An accidental outage at Cloudflare caused major disruptions across large swaths of the Internet on Tuesday morning, reportedly hitting popular sites such as Discord, Shopify, Grindr, Fitbit, and Peloton.
The security and performance services vendor said the problem was the result of “our error” and was fixed within about an hour and 15 minutes.
In a blog post, Cloudflare said the outage in the early hours of Tuesday affected traffic in 19 of its data centres.
“Unfortunately, these 19 locations handle a significant proportion of our global traffic,” the company said. “A change to the network configuration in those locations caused an outage which started at 06:27 UTC. At 06:58 UTC the first data centre was brought back online and by 07:42 UTC all data centres were online and working correctly.”

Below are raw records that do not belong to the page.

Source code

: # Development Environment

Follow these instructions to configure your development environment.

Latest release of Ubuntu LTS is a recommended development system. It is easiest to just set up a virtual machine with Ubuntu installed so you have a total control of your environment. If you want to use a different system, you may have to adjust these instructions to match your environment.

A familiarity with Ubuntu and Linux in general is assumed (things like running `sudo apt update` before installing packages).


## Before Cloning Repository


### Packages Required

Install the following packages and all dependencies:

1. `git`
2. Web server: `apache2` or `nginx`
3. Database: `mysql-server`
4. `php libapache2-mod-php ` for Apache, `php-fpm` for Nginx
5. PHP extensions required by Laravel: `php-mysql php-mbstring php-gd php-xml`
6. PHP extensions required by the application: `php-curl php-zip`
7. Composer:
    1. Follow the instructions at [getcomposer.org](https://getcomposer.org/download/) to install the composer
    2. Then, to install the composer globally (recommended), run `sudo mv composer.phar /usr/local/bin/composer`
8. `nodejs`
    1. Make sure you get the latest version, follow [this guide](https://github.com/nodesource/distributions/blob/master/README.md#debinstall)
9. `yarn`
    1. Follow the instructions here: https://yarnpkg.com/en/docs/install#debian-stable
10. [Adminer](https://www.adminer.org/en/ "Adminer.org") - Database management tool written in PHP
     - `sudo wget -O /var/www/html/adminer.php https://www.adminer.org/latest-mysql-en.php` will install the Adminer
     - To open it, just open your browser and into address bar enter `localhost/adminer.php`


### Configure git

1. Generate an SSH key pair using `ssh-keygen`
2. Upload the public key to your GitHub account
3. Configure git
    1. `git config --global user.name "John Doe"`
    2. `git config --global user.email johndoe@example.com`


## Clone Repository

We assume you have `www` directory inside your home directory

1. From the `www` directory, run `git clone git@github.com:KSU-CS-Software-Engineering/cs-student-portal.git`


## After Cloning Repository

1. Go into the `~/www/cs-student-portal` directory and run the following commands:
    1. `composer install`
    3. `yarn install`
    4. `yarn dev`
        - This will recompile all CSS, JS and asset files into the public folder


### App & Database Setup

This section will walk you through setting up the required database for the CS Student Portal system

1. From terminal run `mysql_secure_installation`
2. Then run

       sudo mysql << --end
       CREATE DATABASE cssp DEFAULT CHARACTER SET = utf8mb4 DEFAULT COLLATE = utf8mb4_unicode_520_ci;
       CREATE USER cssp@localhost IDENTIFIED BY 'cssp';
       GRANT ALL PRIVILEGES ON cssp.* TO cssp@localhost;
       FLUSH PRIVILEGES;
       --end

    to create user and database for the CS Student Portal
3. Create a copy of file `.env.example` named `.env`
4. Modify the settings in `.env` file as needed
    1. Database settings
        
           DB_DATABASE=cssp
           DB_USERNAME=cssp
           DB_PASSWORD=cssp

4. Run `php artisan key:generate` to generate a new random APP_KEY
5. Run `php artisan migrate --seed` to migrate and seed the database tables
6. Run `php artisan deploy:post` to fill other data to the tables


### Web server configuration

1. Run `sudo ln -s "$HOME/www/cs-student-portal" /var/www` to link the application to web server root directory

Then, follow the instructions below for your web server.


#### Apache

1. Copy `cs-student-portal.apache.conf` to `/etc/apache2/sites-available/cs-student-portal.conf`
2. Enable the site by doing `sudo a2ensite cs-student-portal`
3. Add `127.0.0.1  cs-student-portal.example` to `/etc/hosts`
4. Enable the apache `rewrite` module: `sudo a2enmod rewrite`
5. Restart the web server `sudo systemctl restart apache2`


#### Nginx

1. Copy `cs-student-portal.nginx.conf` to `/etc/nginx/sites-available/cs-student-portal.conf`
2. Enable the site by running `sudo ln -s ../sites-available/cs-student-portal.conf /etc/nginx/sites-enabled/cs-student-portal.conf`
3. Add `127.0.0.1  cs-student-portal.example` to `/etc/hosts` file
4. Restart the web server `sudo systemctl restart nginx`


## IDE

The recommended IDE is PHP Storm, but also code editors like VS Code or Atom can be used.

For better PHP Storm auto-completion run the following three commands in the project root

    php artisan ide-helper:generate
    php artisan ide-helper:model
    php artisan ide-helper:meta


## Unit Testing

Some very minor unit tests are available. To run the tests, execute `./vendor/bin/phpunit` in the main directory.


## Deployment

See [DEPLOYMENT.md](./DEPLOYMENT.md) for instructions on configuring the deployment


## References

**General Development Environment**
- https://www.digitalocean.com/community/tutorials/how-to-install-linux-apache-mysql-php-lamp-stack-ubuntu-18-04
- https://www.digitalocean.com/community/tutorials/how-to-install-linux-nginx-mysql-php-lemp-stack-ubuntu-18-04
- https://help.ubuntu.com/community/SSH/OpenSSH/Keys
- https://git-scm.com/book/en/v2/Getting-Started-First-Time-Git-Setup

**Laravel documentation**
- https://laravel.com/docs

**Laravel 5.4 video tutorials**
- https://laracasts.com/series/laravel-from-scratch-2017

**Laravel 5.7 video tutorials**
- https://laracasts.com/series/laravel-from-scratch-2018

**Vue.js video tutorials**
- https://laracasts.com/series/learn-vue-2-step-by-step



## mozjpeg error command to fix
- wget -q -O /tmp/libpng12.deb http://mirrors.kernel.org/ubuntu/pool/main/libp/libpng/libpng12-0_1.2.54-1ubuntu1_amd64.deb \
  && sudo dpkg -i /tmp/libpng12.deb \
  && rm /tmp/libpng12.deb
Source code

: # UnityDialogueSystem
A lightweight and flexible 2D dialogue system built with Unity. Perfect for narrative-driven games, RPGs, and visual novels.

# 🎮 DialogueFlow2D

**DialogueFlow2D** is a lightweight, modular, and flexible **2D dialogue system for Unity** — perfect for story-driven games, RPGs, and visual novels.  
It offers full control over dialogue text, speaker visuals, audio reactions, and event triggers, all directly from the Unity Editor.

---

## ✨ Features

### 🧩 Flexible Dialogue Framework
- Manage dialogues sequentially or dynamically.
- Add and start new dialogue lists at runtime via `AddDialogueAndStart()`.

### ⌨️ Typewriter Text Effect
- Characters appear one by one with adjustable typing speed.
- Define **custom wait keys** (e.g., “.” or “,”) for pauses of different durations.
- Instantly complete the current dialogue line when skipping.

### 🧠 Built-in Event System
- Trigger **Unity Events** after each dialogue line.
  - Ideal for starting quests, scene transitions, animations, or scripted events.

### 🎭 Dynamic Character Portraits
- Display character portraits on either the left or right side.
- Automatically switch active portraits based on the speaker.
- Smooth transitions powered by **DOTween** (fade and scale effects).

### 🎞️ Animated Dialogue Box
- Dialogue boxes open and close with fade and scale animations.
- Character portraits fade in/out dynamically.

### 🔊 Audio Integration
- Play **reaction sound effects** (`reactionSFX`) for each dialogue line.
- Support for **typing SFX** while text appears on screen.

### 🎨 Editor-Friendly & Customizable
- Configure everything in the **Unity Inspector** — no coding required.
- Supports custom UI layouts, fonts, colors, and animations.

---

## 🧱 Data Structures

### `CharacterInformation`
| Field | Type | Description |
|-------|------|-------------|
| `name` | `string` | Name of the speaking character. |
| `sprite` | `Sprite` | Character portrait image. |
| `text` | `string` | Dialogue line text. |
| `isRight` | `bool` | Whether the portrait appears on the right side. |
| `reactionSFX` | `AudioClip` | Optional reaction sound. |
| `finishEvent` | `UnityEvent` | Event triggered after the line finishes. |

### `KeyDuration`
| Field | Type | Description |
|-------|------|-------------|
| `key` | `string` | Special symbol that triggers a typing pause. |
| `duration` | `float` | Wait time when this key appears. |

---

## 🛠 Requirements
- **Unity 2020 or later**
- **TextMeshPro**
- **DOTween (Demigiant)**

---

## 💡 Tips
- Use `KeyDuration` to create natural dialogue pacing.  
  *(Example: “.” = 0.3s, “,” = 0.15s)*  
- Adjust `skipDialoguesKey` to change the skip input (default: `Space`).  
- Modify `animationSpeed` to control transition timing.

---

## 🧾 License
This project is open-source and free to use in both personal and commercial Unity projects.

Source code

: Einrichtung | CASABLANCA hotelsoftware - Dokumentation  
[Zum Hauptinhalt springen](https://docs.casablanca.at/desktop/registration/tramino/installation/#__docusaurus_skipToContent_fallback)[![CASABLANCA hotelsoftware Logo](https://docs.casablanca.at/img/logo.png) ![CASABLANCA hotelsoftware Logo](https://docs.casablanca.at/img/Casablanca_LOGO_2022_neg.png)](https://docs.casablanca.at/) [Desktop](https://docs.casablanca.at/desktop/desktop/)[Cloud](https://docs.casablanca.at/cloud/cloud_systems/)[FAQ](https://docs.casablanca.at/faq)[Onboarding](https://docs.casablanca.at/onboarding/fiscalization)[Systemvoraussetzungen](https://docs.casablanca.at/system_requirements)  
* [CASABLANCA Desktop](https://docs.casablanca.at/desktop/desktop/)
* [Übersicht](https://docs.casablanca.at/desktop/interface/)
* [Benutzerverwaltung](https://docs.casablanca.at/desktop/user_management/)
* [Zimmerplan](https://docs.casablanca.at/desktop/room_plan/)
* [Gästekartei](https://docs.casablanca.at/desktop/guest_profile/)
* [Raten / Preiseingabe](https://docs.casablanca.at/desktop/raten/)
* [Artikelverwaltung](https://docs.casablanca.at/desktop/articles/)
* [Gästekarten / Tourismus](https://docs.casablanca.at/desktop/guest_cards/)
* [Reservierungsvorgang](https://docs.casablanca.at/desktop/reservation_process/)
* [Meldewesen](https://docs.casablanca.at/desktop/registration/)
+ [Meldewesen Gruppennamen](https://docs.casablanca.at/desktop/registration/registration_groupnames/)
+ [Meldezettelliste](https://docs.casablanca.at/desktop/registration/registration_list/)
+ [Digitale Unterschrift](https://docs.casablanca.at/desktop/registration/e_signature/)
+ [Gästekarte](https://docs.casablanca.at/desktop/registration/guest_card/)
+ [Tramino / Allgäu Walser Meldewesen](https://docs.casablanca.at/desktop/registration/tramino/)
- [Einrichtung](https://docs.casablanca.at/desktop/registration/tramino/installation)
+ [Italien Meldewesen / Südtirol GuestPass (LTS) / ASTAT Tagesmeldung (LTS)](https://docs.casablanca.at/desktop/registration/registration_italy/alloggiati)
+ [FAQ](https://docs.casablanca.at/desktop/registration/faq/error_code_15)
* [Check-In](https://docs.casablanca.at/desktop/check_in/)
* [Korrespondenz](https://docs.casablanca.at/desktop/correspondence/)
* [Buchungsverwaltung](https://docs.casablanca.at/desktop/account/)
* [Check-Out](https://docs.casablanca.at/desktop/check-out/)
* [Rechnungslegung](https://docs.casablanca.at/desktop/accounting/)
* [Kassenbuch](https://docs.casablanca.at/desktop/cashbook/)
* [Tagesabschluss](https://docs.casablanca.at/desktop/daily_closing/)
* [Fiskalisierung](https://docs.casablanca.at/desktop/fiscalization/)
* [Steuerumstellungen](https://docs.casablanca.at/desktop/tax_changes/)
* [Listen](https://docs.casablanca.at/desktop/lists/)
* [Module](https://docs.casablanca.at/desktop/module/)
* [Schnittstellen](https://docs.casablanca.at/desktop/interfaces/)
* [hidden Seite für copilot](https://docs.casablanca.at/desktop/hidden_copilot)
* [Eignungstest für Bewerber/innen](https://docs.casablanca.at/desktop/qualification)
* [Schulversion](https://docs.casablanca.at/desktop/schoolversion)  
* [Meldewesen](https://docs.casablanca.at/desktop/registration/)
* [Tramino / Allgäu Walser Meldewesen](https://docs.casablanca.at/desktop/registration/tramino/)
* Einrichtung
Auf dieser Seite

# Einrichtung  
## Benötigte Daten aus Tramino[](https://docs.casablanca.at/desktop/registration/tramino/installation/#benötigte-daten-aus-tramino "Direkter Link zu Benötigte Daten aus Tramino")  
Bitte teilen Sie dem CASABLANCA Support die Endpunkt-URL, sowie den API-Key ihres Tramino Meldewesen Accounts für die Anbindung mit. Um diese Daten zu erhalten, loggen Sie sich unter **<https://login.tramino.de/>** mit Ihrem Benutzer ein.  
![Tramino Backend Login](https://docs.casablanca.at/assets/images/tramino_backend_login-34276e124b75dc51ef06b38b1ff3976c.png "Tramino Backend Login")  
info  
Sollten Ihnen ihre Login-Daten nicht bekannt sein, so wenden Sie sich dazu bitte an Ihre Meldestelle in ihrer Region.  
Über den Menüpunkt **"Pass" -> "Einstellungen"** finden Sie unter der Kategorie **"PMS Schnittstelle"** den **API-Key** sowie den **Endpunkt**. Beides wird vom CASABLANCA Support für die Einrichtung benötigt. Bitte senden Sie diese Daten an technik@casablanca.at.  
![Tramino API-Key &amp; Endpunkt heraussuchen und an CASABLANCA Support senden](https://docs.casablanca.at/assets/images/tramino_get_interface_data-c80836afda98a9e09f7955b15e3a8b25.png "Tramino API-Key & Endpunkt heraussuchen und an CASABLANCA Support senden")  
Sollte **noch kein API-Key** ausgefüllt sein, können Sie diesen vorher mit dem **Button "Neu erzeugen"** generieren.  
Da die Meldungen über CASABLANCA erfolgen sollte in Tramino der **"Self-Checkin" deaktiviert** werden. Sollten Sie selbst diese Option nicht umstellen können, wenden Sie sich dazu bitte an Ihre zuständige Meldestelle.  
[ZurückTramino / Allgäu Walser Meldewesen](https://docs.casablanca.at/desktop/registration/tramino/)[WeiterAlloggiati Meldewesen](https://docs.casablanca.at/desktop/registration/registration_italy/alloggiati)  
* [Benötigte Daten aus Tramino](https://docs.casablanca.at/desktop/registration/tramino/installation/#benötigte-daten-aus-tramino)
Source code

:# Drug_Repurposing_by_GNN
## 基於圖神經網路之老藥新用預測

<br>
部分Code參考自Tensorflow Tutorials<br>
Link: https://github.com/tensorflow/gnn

Though it didn’t provide specific information about the extent of the disruptions, Cloudflare said: “Depending on your location in the world you may have been unable to access websites and services that rely on Cloudflare. In other locations, Cloudflare continued to operate normally.”
The company concluded in the introduction of its blog post: “We are very sorry for this outage. This was our error and not the result of an attack or malicious activity.”
A company official could not be reached for further comment.
According Downdetector, complaints of outages started streaming in early Tuesday morning, with major sites such as Discord, Shopify, Grindr, Fitbit, and Peloton ultimately experiencing disruptions.
The isn’t the first time Cloudflare has experienced a self-inflicted outage that disrupted services.
In 2019, the company acknowledged a widespread service outage was caused by a bug in the company‘s firewall software and not a cyberattack. “This was a mistake we caused ourselves,” Prince told CRN US three years ago. “It wasn‘t an issue caused by someone else.”
Now Cloudflare is acknowledging another company mistake that has led to yet another widespread outage.
According to its blog post, the error occurred while the company was trying to improve its system.
“Over the last 18 months, Cloudflare has been working to convert all of our busiest locations to a more flexible and resilient architecture,” the company wrote in the post. “In this time, we’ve converted 19 of our data centres to this architecture, internally called Multi-Colo PoP (MCP).”
The company said the “new architecture has provided us with significant reliability improvements, as well as allowing us to run maintenance in these locations without disrupting customer traffic. “
But since these locations “carry a significant proportion of the Cloudflare traffic, any problem here can have a very wide impact, and unfortunately, that’s what happened today.”
The problem occurred while company officials were “deploying a change to our prefix advertisement policies,” the company said.
In its blog post, Cloudflare wrote: “Although Cloudflare has invested significantly in our MCP design to improve service availability, we clearly fell short of our customer expectations with this very painful incident. We are deeply sorry for the disruption to our customers and to all the users who were unable to access Internet properties during the outage.”
The company said it’s already working on changes and “will continue our diligence to ensure this cannot happen again.”